The TGF-beta signaling pathway and the androgen receptor axis crosstalk at multiple levels in the initiation and progression of prostate cancer. TGF-beta impairs prostate growth by inducing apoptosis through two membrane receptors, TRI and TRII in the early stages of tumorogenesis. TGF-beta however promotes tumor invasion in late stages of metastasis by inducing EMT. The process of epithelial-mesenchymal transition (EMT) via which epithelial cells loose cell polarity and has recently emerged as a significant contributor to prostate cancer progression to metastatic disease and therapeutic resistance. We have shown in a mouse model of prostate tumorigenesis that a super-activated TGF-beta signaling accelerates prostate tumor progression via selective effects on EMT induction and inflammation. Based on the knowledge that the emerging EMT landscape in prostate cancer is governed by interactive governing by TGF-beta signaling and androgen receptor (AR) signaling towards aggressive metastatic disease, this proposal (this Specific Aim ) will interrogate/determine the consequences of selective inhibition of TGF-beta signaling (by the TGF-beta receptor I inhibitor LY2157299) , as a single agent, or in combination with androgen/AR targeting on EMT and its reversion to MET (mesenchymal-epithelial-transition) . We propose that this cycling of EMT to MET is an effective targeted process by the combination treatment in order to overcome resistance to antiandrogens in advanced castration-resistant prostate cancer.

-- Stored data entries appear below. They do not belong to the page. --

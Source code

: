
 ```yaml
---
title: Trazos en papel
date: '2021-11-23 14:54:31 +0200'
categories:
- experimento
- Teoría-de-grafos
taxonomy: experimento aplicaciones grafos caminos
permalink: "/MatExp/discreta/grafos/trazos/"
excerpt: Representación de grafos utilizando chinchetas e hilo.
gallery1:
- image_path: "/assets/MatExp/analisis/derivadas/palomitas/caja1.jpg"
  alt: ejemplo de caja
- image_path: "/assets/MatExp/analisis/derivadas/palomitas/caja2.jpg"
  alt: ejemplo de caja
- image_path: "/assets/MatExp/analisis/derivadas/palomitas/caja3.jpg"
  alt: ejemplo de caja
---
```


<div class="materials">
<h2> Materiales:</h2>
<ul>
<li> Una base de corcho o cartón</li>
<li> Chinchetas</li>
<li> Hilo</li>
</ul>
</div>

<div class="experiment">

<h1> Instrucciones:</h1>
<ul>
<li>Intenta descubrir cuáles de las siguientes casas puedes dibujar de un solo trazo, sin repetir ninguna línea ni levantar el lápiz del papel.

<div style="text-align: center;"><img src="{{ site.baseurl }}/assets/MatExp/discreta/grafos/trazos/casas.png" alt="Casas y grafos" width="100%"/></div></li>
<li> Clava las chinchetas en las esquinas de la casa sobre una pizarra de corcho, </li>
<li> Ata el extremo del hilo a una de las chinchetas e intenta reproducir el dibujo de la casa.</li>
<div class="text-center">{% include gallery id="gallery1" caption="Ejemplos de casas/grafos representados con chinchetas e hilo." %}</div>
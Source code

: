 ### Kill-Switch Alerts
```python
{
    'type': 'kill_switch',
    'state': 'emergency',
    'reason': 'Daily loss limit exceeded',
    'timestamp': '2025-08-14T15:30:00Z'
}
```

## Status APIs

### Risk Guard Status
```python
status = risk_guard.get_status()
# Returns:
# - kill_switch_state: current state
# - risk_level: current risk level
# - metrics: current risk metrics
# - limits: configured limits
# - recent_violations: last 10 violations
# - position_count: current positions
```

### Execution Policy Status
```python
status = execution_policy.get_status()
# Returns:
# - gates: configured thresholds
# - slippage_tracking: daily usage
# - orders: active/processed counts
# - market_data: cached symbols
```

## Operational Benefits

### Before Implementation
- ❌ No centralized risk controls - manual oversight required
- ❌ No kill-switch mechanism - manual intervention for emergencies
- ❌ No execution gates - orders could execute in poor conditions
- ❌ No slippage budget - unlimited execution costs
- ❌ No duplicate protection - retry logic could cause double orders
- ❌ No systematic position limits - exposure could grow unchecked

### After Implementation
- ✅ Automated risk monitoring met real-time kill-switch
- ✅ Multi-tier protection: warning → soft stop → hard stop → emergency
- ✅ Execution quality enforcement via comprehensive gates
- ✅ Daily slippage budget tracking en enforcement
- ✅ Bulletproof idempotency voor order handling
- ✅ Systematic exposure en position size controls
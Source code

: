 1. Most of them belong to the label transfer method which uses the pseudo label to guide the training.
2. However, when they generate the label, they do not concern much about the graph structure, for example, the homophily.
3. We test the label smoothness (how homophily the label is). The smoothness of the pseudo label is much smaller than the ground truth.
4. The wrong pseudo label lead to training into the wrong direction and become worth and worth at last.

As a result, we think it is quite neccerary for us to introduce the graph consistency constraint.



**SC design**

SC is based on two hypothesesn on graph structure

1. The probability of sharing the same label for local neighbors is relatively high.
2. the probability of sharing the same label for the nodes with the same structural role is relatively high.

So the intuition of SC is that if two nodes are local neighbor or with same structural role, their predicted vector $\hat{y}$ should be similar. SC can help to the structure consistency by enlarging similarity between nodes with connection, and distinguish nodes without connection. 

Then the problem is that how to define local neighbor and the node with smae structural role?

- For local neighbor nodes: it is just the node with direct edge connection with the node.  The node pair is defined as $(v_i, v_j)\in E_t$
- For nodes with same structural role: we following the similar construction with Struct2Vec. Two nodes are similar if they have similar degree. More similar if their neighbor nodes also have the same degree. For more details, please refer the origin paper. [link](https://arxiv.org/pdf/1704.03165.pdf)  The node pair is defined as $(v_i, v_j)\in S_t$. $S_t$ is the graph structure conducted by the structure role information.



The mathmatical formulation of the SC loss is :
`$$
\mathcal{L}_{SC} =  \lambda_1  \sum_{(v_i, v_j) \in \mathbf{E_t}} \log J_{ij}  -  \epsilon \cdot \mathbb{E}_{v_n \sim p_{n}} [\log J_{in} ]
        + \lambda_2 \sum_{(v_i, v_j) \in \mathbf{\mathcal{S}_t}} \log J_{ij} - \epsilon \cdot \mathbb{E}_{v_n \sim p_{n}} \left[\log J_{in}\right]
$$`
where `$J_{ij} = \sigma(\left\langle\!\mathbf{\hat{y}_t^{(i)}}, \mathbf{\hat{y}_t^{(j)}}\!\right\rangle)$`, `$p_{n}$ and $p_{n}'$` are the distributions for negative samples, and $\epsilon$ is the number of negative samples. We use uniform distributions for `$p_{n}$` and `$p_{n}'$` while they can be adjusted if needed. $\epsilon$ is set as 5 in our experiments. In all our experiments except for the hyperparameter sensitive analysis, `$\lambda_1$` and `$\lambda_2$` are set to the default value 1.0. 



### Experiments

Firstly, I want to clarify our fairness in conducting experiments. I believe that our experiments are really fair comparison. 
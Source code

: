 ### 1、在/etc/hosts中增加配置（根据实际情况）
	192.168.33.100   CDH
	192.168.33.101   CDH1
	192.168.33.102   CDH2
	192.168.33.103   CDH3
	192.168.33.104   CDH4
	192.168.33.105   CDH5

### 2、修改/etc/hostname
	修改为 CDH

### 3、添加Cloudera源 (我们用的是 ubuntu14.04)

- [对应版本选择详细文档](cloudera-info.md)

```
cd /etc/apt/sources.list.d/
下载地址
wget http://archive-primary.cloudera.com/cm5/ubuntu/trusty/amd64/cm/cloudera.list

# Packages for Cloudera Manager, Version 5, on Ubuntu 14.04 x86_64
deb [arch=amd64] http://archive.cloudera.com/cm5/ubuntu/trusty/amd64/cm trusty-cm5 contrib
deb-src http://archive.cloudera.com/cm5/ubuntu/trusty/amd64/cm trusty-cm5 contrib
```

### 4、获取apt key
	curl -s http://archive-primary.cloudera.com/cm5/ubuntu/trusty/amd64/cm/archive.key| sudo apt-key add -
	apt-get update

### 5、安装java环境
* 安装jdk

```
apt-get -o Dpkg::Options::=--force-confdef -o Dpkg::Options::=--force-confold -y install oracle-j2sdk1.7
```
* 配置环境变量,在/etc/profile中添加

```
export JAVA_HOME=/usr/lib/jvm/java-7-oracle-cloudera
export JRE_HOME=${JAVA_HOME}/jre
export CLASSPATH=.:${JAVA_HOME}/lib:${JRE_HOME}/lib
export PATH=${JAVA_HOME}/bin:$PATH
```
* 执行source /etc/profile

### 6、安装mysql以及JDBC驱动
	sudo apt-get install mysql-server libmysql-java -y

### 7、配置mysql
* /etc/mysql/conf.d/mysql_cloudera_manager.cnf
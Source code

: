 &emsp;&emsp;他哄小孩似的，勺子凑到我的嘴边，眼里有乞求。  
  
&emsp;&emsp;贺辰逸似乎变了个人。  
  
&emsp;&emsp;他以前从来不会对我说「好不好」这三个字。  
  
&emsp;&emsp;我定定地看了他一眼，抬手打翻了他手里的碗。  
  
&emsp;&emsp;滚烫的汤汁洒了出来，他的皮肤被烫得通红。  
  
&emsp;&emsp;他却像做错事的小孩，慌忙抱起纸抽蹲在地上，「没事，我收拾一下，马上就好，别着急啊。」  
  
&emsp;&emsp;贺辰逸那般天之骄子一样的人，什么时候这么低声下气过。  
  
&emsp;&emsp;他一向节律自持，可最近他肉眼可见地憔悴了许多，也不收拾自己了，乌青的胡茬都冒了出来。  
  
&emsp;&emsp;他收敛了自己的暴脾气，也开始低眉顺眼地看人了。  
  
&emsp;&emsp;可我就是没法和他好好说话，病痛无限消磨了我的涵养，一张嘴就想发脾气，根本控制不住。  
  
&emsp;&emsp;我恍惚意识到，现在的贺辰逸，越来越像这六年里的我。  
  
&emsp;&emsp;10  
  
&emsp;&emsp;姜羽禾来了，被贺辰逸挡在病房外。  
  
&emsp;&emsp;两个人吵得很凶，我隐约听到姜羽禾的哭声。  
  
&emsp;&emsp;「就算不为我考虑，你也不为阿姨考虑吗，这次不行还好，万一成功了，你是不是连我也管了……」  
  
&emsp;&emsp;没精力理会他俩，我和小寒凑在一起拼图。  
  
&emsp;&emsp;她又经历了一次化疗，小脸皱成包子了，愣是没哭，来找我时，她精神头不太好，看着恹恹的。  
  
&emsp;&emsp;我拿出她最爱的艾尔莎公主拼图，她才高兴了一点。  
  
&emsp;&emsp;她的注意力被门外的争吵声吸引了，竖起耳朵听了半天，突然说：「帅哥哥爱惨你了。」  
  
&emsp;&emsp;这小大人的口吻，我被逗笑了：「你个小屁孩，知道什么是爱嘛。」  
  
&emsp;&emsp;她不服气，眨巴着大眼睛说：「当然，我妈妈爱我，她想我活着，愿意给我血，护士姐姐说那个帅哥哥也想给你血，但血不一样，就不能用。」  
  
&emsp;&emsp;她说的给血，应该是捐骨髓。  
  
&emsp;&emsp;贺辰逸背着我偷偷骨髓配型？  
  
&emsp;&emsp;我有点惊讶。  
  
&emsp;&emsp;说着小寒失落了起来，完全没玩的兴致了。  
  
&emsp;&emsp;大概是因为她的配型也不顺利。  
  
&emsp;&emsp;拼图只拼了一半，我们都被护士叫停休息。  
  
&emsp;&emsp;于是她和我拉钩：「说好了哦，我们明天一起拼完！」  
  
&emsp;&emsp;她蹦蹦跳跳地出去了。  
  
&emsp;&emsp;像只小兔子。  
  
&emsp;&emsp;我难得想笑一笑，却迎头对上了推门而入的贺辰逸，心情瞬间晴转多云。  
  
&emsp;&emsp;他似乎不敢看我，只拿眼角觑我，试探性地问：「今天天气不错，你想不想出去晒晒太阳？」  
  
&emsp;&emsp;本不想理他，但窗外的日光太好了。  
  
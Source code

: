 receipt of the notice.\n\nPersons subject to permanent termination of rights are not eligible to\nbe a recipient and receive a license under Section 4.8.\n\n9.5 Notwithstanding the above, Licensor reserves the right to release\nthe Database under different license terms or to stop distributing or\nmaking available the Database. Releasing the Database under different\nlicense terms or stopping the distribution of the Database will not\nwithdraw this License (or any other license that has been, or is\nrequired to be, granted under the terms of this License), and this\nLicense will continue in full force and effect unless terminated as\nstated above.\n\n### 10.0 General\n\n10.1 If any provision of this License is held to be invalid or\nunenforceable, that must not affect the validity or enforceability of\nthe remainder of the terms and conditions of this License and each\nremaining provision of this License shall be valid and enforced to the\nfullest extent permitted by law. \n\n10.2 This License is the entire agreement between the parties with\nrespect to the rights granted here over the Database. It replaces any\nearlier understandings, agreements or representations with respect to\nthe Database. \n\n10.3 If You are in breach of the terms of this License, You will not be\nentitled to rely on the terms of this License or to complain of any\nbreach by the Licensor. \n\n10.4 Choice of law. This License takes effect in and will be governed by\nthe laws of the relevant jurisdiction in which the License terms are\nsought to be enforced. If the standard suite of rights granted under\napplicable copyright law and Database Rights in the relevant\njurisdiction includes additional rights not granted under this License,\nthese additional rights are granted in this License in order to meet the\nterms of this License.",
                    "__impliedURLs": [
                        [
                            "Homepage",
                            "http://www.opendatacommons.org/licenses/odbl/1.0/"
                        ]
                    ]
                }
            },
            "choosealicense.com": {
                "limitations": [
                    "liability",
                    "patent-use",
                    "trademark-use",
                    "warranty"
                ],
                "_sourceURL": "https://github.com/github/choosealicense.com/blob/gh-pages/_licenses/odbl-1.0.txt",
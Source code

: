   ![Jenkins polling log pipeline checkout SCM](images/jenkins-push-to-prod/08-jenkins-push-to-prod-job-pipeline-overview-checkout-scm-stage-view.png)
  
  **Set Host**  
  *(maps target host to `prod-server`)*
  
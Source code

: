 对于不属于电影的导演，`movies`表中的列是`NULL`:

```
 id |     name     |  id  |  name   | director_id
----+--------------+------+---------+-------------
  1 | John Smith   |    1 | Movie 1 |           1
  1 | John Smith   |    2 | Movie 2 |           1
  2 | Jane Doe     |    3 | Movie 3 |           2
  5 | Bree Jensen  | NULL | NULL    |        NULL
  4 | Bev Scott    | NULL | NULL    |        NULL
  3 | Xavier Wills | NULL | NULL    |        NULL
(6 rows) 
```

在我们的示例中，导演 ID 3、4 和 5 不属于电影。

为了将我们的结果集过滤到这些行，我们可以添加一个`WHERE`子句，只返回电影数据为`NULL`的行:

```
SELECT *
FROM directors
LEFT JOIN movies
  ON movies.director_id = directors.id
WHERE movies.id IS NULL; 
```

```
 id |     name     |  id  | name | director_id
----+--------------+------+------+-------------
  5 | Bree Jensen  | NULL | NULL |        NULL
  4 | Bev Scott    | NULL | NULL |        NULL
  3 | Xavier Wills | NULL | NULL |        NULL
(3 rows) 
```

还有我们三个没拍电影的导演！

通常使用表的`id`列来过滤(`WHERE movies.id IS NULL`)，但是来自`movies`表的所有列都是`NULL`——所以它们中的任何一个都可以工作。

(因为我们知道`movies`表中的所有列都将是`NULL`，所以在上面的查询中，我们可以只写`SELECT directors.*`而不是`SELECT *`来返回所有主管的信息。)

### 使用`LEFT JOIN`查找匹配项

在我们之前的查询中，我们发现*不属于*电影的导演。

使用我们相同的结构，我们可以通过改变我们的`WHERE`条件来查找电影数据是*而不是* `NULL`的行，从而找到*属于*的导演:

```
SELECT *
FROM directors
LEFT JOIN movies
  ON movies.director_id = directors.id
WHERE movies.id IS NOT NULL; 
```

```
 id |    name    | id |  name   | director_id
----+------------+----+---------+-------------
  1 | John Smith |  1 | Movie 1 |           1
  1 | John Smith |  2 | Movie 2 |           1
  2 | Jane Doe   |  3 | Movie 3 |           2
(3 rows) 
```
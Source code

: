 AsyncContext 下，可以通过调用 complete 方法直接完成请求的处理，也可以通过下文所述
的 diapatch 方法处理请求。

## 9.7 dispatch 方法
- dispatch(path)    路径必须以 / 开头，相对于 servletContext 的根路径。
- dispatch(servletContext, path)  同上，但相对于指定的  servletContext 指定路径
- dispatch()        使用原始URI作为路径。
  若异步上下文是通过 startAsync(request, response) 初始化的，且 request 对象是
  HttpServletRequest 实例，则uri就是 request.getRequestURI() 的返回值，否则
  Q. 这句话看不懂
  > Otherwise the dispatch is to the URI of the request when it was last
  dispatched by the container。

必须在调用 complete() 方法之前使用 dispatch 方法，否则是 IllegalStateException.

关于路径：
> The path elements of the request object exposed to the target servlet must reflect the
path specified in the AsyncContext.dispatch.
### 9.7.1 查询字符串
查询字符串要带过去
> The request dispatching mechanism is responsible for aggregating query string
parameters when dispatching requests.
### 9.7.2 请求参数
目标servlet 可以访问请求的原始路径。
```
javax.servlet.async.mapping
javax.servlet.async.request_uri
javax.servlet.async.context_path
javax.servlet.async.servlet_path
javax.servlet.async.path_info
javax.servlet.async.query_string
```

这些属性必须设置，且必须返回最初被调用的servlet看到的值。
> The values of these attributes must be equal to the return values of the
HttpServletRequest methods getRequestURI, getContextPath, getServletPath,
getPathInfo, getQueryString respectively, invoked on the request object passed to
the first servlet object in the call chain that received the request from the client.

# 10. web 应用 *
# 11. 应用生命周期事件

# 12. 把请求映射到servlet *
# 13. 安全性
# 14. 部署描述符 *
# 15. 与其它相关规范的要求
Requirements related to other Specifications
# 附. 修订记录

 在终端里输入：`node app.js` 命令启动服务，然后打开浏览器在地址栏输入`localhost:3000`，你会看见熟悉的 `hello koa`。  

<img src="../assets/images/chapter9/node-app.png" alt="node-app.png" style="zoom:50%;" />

Our studies will establish that disruption of the programming of EMT by the TGF-beta RI inhibitor sensitizes prostate cancer cells to antiandrogen treatment, lifting therapeutic resistance towards combating metastatic CRPC. This work is expected to lead to optimization of the clinical utility of the TGF-beta Receptor I inhibitor for the treatment of metastatic CRPC, by engaging actions dependent on AR and navigated by androgen axis.